U.S. Population Assistance
Where the Money Goes
Over 98 percent of the world's population growth is occurring in the developing world where access to basic contraception and family planning education is far from assured.
U.S. funding for international family planning goes to two key agencies:
* The U.S. Agency for International Development (USAID)
USAID's population program is recognized worldwide as one of the most successful foreign assistance programs. More than 50 million couples in the developing world use family planning as a direct result of USAID's population program. Since the program began in 1965, the percentage of couples in the developing world using family planning has increased from 10 percent to 43 percent, and the average number of children per family has declined by one-half, from more than six to just over three.
* The United Nations Population Fund (UNFPA)
The United States also supports the United Nations Population Fund. The UNFPA is the world's chief multilateral* family planning organization. UNFPA operates in more than 150 nations around the world - nearly triple the number served through USAID's bilateral* efforts.
UNFPA plays a unique role in international family planning: it helps nations develop comprehensive population plans, and it acquires and ensures worldwide distribution of contraceptives. These efforts help nations slow population growth, achieve economic and social development (including education and basic health goals), and protect the environment.
What The Money Does
Family planning funding from the U.S. government helps people in the developing world control their family size. These funds help underwrite basic health care education and increase access to contraceptive services.
Federal funds do not pay for abortion services or advocacy of any kind.
Some countries where U.S. funding has made a difference:
* Mexico: In 1970 the average family had 6 children. Today the average household has fewer than 3 children.
* Jordan: In 1990 the total fertility rate was 5.6. Today it is 3.9 and falling.
* Kenya: In the 1970s, the average family had 8 children. Today the average family has fewer than 5 children.
* India: During the 1960s, the average family included 6 children. An Indian woman today is more likely to have between three and four children.

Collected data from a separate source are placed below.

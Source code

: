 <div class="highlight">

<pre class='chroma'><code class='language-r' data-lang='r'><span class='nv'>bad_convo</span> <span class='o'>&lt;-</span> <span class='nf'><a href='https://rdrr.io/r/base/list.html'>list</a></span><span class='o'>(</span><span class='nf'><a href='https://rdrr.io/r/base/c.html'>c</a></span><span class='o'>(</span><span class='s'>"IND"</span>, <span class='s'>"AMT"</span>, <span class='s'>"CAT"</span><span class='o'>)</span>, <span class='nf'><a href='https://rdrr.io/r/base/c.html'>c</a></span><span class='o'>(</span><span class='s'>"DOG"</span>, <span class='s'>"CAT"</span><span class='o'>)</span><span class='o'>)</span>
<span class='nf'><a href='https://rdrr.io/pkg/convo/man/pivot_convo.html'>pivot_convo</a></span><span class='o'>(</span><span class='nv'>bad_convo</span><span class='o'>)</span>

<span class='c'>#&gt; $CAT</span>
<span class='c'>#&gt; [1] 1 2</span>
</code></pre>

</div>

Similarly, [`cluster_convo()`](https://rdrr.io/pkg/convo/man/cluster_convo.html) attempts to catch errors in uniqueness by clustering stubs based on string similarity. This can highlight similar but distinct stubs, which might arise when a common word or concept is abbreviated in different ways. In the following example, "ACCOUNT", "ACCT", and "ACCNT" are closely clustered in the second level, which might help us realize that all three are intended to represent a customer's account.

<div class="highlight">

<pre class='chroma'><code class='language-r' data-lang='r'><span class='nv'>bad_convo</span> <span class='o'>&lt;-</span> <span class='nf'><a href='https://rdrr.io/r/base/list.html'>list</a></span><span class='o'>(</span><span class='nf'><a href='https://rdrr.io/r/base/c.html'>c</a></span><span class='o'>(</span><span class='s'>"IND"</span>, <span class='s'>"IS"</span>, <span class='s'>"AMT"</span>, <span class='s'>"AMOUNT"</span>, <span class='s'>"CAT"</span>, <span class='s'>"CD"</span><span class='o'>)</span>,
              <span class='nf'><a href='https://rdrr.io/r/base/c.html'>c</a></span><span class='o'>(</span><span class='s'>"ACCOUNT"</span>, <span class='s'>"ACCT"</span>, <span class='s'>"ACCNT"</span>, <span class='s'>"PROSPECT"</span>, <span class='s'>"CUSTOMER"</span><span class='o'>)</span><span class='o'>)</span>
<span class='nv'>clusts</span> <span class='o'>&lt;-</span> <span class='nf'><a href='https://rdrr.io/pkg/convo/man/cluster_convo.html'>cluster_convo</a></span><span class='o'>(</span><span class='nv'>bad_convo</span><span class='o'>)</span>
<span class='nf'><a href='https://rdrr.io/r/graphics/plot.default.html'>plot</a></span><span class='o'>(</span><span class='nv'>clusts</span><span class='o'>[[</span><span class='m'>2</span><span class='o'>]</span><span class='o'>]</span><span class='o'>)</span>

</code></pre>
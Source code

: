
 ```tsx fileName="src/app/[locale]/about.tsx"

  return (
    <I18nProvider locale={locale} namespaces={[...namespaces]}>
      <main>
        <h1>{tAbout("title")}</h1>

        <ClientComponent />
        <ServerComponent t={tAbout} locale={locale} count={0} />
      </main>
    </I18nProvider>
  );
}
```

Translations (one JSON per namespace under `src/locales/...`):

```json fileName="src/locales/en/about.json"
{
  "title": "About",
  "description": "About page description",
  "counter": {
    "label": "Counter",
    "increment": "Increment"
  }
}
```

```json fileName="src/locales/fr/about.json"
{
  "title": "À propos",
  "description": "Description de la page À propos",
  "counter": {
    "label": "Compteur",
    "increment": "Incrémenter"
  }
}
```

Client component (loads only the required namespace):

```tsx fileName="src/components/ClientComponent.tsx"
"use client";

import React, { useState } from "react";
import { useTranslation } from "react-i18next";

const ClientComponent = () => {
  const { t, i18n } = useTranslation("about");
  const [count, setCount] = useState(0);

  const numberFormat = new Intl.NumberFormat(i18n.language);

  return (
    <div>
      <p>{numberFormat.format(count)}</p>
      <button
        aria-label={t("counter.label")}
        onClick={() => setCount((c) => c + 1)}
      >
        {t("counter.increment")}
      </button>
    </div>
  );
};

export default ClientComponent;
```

The Environmental Connection
As human populations grow, increasing pressure is put on the land. Farm land that was once allowed to rest is now put under continuous cultivation, while forested areas are cut down for firewood or set afire in order to clear the land for crops.
Across the globe, millions of acres of upland watersheds have been seriously degraded in many tropical countries by uncontrolled grazing and cutting of forests, leading to the wholesale loss of wildlife, and the permanent loss of entire ecosystems.
The people of the developing world do not want lay waste to the environment, of course, but with rapid population growth and grinding poverty, few other options are always available. By increasing funding for international family planning, the U.S. can help people in the developing world protect their environmental heritages while strengthening growing economies.